Es fällt schwer, sich bei Tag in der winterlich kalten Stadel-Höhle einen durchgeknallten Zauberer vorzustellen, der als Löwe verkleidet die schummrige Stätte zum Kultplatz macht. Wehrberger zeichnet lieber ein gemütlicheres Bild. Die Sippe saß abends am flackernden Feuer. Da schlug die Stunde des Geschichtenerzählers: "Der reichte den Löwenmenschen herum wie eine Puppe, mit der er die Handlung seiner Sage illustrierte."

Der Nebel hat sich noch immer nicht gelichtet. Steil geht der Pfad bergan.

Maria Malina, Mitarbeiterin von Conard, warnt vor dem rutschig-nassen Wurzelwerk.
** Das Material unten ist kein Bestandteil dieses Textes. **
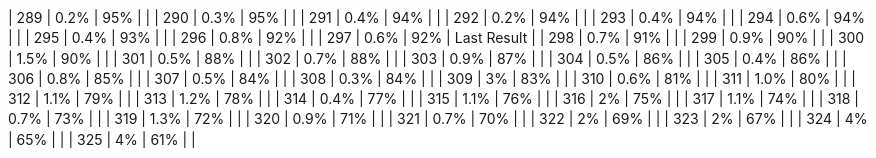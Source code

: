 | 289 | 0.2% | 95% |  |
| 290 | 0.3% | 95% |  |
| 291 | 0.4% | 94% |  |
| 292 | 0.2% | 94% |  |
| 293 | 0.4% | 94% |  |
| 294 | 0.6% | 94% |  |
| 295 | 0.4% | 93% |  |
| 296 | 0.8% | 92% |  |
| 297 | 0.6% | 92% | Last Result |
| 298 | 0.7% | 91% |  |
| 299 | 0.9% | 90% |  |
| 300 | 1.5% | 90% |  |
| 301 | 0.5% | 88% |  |
| 302 | 0.7% | 88% |  |
| 303 | 0.9% | 87% |  |
| 304 | 0.5% | 86% |  |
| 305 | 0.4% | 86% |  |
| 306 | 0.8% | 85% |  |
| 307 | 0.5% | 84% |  |
| 308 | 0.3% | 84% |  |
| 309 | 3% | 83% |  |
| 310 | 0.6% | 81% |  |
| 311 | 1.0% | 80% |  |
| 312 | 1.1% | 79% |  |
| 313 | 1.2% | 78% |  |
| 314 | 0.4% | 77% |  |
| 315 | 1.1% | 76% |  |
| 316 | 2% | 75% |  |
| 317 | 1.1% | 74% |  |
| 318 | 0.7% | 73% |  |
| 319 | 1.3% | 72% |  |
| 320 | 0.9% | 71% |  |
| 321 | 0.7% | 70% |  |
| 322 | 2% | 69% |  |
| 323 | 2% | 67% |  |
| 324 | 4% | 65% |  |
| 325 | 4% | 61% |  |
Sie geht zackig voraus und betritt den halbrunden Felsenkessel aus Jurakalk, der die Höhle Geißenklösterle im Achtal monumental umrahmt.
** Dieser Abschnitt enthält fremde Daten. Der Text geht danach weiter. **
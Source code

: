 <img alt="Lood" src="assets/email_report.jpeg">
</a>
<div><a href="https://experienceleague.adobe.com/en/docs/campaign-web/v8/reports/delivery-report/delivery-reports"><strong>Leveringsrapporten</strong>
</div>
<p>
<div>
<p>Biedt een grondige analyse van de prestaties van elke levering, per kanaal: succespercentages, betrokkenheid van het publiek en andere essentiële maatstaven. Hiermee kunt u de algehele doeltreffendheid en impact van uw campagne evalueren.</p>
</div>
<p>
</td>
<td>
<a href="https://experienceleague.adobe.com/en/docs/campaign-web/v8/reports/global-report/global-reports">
Auch diese Stätte wurde vornehmlich im Winter aufgesucht. Malina erklärt, woraus man das lesen kann: "Zwischen den Knochenresten lagen Gebeine von Pferdeföten." Sie schließt das Gitter auf.

Für Aufsehen sorgte der Ort 1995. Seither darf sich das Schwabenland als Epizentrum der schönen Künste betrachten. Denn nicht nur mit vier Frühestwerken der Bildhauerei wartet Geißenklösterle auf. Hier stießen Tübinger Forscher auf gekerbte und gelochte Knochen eines Singschwans. Diesen zwei bislang ältesten Musikinstrumenten der Welt entlockten Älbler vor 35 000 Jahren paläolithische Flötentöne. "Der helle Ton ist sofort als Musik zu erkennen. Das war nicht bloß Gepfeife", sagt Conard.
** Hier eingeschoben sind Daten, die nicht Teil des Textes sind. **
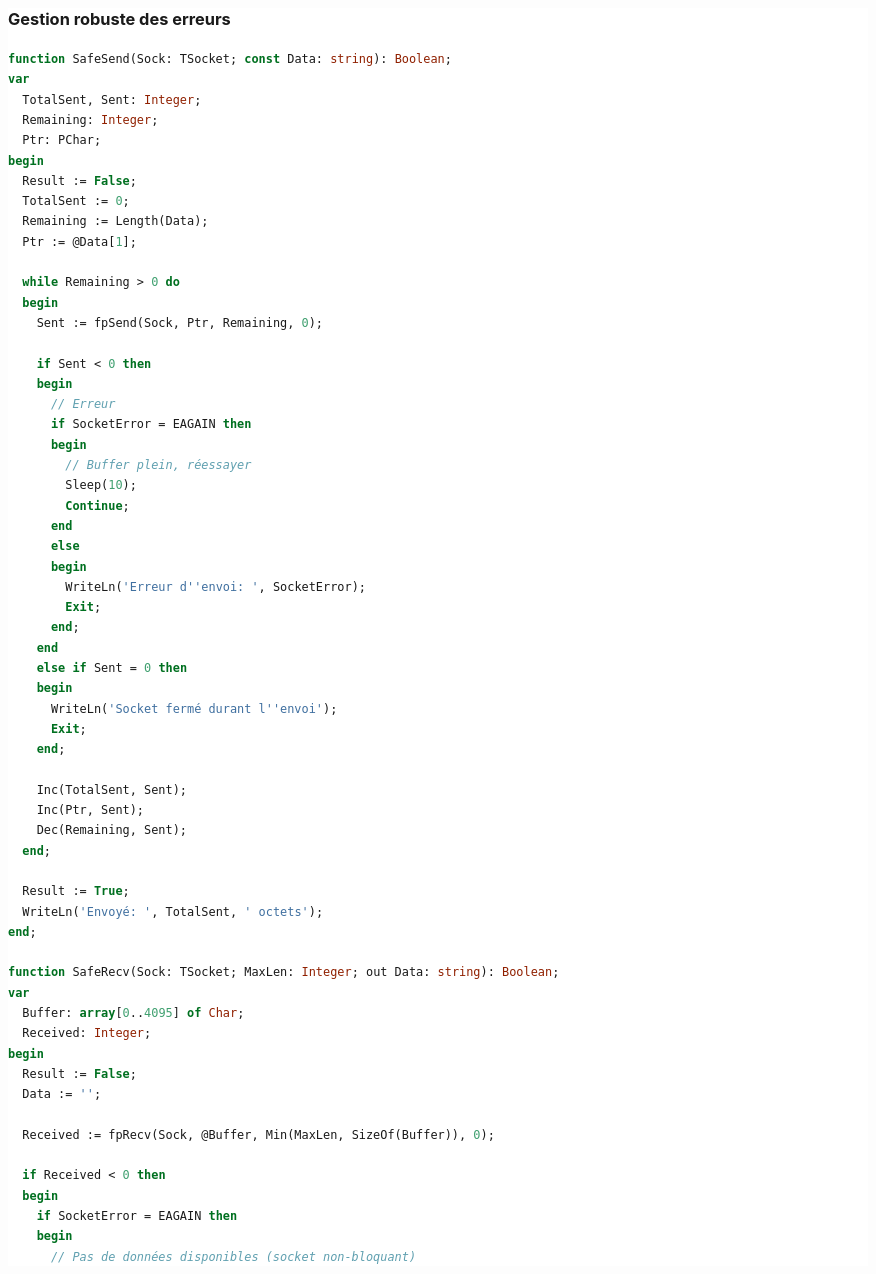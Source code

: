 ### Gestion robuste des erreurs

```pascal
function SafeSend(Sock: TSocket; const Data: string): Boolean;
var
  TotalSent, Sent: Integer;
  Remaining: Integer;
  Ptr: PChar;
begin
  Result := False;
  TotalSent := 0;
  Remaining := Length(Data);
  Ptr := @Data[1];

  while Remaining > 0 do
  begin
    Sent := fpSend(Sock, Ptr, Remaining, 0);

    if Sent < 0 then
    begin
      // Erreur
      if SocketError = EAGAIN then
      begin
        // Buffer plein, réessayer
        Sleep(10);
        Continue;
      end
      else
      begin
        WriteLn('Erreur d''envoi: ', SocketError);
        Exit;
      end;
    end
    else if Sent = 0 then
    begin
      WriteLn('Socket fermé durant l''envoi');
      Exit;
    end;

    Inc(TotalSent, Sent);
    Inc(Ptr, Sent);
    Dec(Remaining, Sent);
  end;

  Result := True;
  WriteLn('Envoyé: ', TotalSent, ' octets');
end;

function SafeRecv(Sock: TSocket; MaxLen: Integer; out Data: string): Boolean;
var
  Buffer: array[0..4095] of Char;
  Received: Integer;
begin
  Result := False;
  Data := '';

  Received := fpRecv(Sock, @Buffer, Min(MaxLen, SizeOf(Buffer)), 0);

  if Received < 0 then
  begin
    if SocketError = EAGAIN then
    begin
      // Pas de données disponibles (socket non-bloquant)
```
Malina steuert das Dienstfahrzeug der Tübinger Urgeschichtler durchs Achtal, zum Schauplatz der jüngsten Schlagzeilen: Hohle Fels. Ein Schafbauer meckert von der Wiese nebenan: "Betreten verboten! Fledermäuse!" Malina versucht ihn zu beruhigen, erzielt einen Teilerfolg und versucht im Sicherungskasten die richtigen Hebel zu finden. Es gelingt. Der hintere Teil der Höhle, eine 6000 Kubikmeter große Halle - der eigentliche "Hohle Fels" - bleibt dunkel. So wird der lange Schlaf der Flattertiere nicht unterbrochen, die im Winter zu Tausenden hier Schutz suchen. Nur im vorderen Teil, wo Conard und seine Gehilfen im vergangenen Sommer gegraben haben, leuchten hell die Scheinwerfer. "Dort lag der Wasservogel, hier das Pferd und da der kleine Löwenmensch", sagt Malina, ein wenig stolz, beim Fund der ersten Statuetten in dieser noch wenig erforschten Höhle dabei gewesen zu sein.